### REQUIREMENT
Search the entries for lines that contain the word "lstlisting", and report each one found.

(Stored data entries)
————
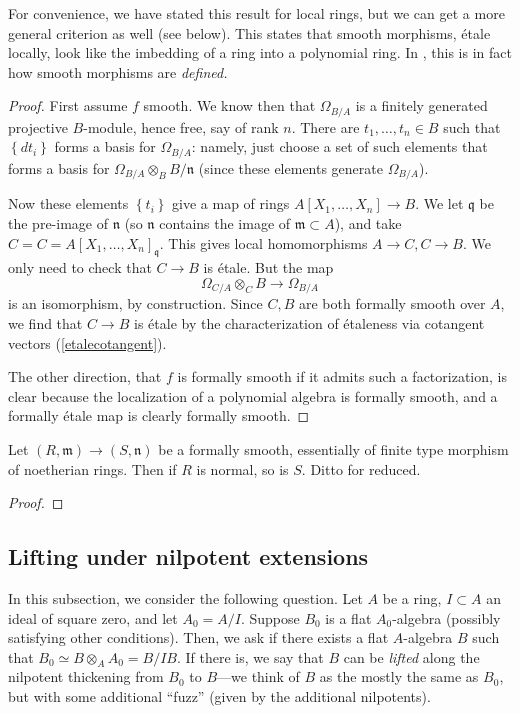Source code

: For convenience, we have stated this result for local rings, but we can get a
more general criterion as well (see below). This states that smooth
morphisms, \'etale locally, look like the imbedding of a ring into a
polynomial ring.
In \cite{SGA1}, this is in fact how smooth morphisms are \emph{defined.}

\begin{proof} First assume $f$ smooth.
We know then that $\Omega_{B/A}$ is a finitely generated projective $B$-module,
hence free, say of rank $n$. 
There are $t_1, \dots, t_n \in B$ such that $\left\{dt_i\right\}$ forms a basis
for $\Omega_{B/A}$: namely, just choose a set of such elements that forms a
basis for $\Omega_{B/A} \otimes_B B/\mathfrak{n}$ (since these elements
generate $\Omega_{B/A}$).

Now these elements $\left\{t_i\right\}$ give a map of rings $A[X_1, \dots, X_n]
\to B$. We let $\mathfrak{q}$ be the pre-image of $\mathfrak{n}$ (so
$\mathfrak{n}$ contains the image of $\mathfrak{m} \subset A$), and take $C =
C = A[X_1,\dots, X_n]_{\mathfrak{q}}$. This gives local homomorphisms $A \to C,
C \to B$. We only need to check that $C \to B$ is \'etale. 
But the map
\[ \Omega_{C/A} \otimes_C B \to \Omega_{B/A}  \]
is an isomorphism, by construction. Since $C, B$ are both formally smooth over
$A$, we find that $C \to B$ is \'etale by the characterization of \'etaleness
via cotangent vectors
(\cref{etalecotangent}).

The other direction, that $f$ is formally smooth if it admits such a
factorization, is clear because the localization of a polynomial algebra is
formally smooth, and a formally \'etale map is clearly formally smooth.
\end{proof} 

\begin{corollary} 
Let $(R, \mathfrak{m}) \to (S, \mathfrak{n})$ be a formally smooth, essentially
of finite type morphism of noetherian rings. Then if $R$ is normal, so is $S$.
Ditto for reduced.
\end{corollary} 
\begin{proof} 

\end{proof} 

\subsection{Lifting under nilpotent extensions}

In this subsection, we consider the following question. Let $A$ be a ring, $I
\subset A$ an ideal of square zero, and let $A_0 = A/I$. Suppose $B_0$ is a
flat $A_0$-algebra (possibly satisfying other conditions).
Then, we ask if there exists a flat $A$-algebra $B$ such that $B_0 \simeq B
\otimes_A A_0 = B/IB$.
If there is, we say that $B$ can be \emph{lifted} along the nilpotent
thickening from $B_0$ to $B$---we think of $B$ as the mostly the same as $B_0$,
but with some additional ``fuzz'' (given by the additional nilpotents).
————
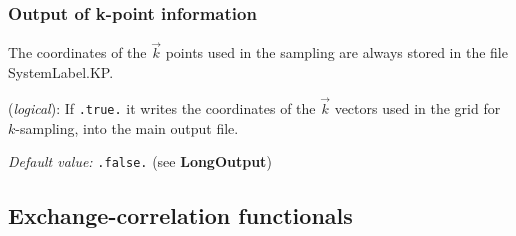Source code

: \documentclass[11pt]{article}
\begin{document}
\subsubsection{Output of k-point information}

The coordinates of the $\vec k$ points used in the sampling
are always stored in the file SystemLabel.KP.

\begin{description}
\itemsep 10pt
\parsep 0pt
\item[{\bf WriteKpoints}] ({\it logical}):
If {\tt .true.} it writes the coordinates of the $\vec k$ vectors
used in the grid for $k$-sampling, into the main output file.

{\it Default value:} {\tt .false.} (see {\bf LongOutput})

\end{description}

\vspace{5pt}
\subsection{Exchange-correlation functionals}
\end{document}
————
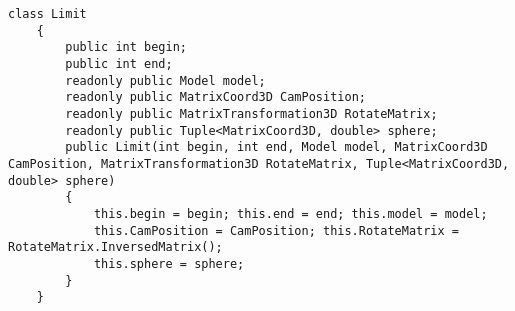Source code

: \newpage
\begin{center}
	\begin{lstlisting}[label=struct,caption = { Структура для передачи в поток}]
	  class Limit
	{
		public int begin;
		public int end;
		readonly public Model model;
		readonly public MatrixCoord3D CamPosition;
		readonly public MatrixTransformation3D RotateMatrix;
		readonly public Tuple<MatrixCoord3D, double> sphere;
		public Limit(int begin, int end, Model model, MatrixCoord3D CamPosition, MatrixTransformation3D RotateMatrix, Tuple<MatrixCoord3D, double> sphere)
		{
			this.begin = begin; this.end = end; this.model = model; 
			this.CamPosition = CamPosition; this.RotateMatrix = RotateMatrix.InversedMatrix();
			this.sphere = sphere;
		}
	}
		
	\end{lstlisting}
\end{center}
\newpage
————
### EXERCISE RESULT
	\begin{lstlisting}[label=struct,caption = { Структура для передачи в поток}]
	\end{lstlisting}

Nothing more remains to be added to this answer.